Those words were written in 1998, on the 22nd anniversary of Land Day, an annual commemoration of land dispossession and the killings of six Palestinian citizens of Israel in 1976. They're from an essay by my then 15-year-old friend Aseel Asleh, which he titled "Peaceful Thoughts," and are included in a play I wrote about his death that is currently on tour, called There Is A Field. Aseel, a Palestinian citizen of Israel and a peace activist, was shot point blank in the neck by Israeli police as he was nonviolently demonstrating outside his village on October 2, 2000.


Aseels' funeral, as portrayed in the play "There Is A Field."


Aseel, who was one of 12 Palestinian citizens of Israel killed by Israeli forces that month, left behind reams of his writing with insights ranging from mortality to identity to conflict and oppression. Sections of many of his pieces are woven throughout the documentary-style play.

With last week marking the 40th anniversary of Land Day, it bears examining how little has changed. Aseel could just as easily have written those same lines today about the Palestinian village Umm al-Hiran. Umm al-Hiran is home to 1,000 Bedouins in the Negev desert, and is slated to become a Jewish town with a similar name--Hiran. Residents of Umm al-Hiran, who are citizens of the state of Israel, have been engaged in a protracted legal struggle to uphold their right to remain in their village. Israeli courts ruled against the villagers in May 2015, and the Israeli high court upheld the ruling in January 2016. The community in Umm al-Hiran currently faces imminent displacement from their village, which has been their home since they were resettled there by the Israeli government in 1956.

I conducted extensive interviews for There Is A Field with Aseel's family members, speaking to them about their journey through grief following his murder, and their ongoing struggle for justice. The interviews began shortly after Aseel was killed, and continued until after the Attorney General of Israel closed the cases of the October 2000 killings in 2007. No police officers were indicted for any of the deaths, including that of my young friend. "There is justice," Hassan Asleh, Aseel's father, told me wryly after the judgment. "And there is justice for Arabs."


The court process ended with no indictments, as portrayed in "There Is A Field"


The Umm al-Hiran decision supports and underscores Asleh's statement. The Israeli courts were not designed in order to provide justice for Aseel's family, nor were they established in order to protect the right of Umm al-Hiran's residents. The Israeli legal system is designed to uphold and legitimize longstanding Israeli policy--policy which privileges Jewish citizens over Arab [Palestinian] ones. Adalah-The Legal Center for Arab Minority Rights in Israel describes Israeli policy as colonial and "rooted in an ideology of racial discrimination, segregation, and dispossession."

The residents of Umm al-Hiran have no recourse now but to take their struggle to the public and to the streets.

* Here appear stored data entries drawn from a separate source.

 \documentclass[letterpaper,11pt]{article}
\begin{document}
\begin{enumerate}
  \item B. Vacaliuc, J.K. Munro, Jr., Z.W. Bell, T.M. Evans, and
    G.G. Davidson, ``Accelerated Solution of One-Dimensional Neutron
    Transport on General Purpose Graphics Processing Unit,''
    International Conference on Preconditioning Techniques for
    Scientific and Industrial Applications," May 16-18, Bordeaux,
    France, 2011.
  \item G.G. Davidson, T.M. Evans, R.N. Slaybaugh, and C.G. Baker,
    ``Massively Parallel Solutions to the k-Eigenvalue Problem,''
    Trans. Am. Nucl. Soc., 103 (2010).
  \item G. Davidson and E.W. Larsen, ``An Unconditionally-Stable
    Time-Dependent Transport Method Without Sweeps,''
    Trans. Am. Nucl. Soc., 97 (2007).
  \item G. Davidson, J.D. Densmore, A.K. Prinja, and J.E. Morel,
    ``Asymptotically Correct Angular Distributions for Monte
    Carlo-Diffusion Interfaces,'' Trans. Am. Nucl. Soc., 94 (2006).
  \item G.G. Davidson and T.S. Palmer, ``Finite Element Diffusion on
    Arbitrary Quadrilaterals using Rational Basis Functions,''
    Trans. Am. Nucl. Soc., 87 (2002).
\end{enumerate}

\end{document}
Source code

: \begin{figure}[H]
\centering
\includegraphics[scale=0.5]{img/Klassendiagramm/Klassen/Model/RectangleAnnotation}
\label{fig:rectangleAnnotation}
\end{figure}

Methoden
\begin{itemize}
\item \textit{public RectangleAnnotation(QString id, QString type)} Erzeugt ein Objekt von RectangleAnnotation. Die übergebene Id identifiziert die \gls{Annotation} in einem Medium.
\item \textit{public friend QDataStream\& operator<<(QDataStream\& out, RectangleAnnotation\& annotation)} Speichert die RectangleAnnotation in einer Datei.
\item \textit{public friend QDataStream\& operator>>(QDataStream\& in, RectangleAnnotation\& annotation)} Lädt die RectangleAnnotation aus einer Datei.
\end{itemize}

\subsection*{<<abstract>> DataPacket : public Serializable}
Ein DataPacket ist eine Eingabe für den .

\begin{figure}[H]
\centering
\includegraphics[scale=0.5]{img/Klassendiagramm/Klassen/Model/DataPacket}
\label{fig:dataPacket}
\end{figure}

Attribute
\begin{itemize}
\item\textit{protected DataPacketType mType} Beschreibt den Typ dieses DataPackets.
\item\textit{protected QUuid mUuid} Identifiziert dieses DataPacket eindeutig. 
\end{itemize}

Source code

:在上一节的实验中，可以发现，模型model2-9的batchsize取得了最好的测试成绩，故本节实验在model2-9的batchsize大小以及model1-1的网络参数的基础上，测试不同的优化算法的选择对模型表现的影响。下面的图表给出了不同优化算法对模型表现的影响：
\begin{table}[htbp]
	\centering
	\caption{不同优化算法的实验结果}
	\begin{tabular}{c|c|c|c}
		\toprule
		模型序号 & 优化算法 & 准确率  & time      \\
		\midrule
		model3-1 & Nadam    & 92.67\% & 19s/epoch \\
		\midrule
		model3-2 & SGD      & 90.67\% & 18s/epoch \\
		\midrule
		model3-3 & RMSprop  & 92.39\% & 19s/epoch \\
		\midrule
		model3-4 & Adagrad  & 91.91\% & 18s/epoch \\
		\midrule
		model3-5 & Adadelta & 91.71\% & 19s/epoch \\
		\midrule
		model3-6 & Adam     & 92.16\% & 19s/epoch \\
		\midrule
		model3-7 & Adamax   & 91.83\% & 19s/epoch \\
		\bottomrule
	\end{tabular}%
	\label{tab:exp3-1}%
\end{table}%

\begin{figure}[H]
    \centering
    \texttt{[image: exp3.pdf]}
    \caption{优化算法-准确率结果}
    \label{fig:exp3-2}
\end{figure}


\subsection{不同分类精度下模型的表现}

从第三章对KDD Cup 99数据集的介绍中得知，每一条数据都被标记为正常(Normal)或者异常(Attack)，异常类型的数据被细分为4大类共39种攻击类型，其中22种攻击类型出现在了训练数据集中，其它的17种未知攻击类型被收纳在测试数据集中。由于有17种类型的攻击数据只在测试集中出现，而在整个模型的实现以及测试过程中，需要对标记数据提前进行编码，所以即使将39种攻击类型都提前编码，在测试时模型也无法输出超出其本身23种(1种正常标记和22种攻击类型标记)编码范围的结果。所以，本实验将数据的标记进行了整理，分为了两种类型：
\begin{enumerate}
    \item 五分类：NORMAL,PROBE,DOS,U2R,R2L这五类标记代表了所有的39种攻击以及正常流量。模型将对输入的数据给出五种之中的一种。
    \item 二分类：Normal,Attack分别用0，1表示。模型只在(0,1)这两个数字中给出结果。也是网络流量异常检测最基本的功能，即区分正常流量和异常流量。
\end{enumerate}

The first of these demonstrations took place in early March, in Beersheva, and further actions are being planned. Political protest over land being stripped from Arab citizens of Israel is not new. In fact, the Land Day anniversary commemorates the first time Palestinian citizens of Israel engaged in a large-scale political protest. That 1976 demonstration came after Israel announced its plan to expropriate 1,500 dunams of land from villages in the Galilee, including Aseel's village of Arrabeh. Nor are land grabs from marginalized Arab communities limited to land tracts inside the internationally recognized borders of Israel; Israel recently announced its intention to expropriate a tract of land near the West Bank city of Jericho, despite international criticism.

In There Is A Field, Aseel's older sister Nardeen finds the notebook in which Aseel wrote "Peaceful Thoughts" and reads from it, invoking her dead brother's memory. "As Land Day has come like every other year, I should fulfill my duty as an Arab and bring [the martyrs'] memories to life," the memory of Aseel tells her. "We should never forget, but we should forgive."

But Nardeen is not convinced. "We can't start forgiving before we see the smallest step towards acknowledging the crimes that were done to the [Palestinian] nation in general, and your murder in specific," she retorts.

The crimes of dispossession of land, and of fatal suppression of Palestinian citizens who protest, have not only remained unacknowledged--they have continued. From the killing of Aseel Asleh and 11 other Palestinian citizens of Israel in October 2000 to the desperate plight of the community facing displacement from their homes and their land in Umm al-Hiran today, the memories of Land Day remain a reality 40 years later.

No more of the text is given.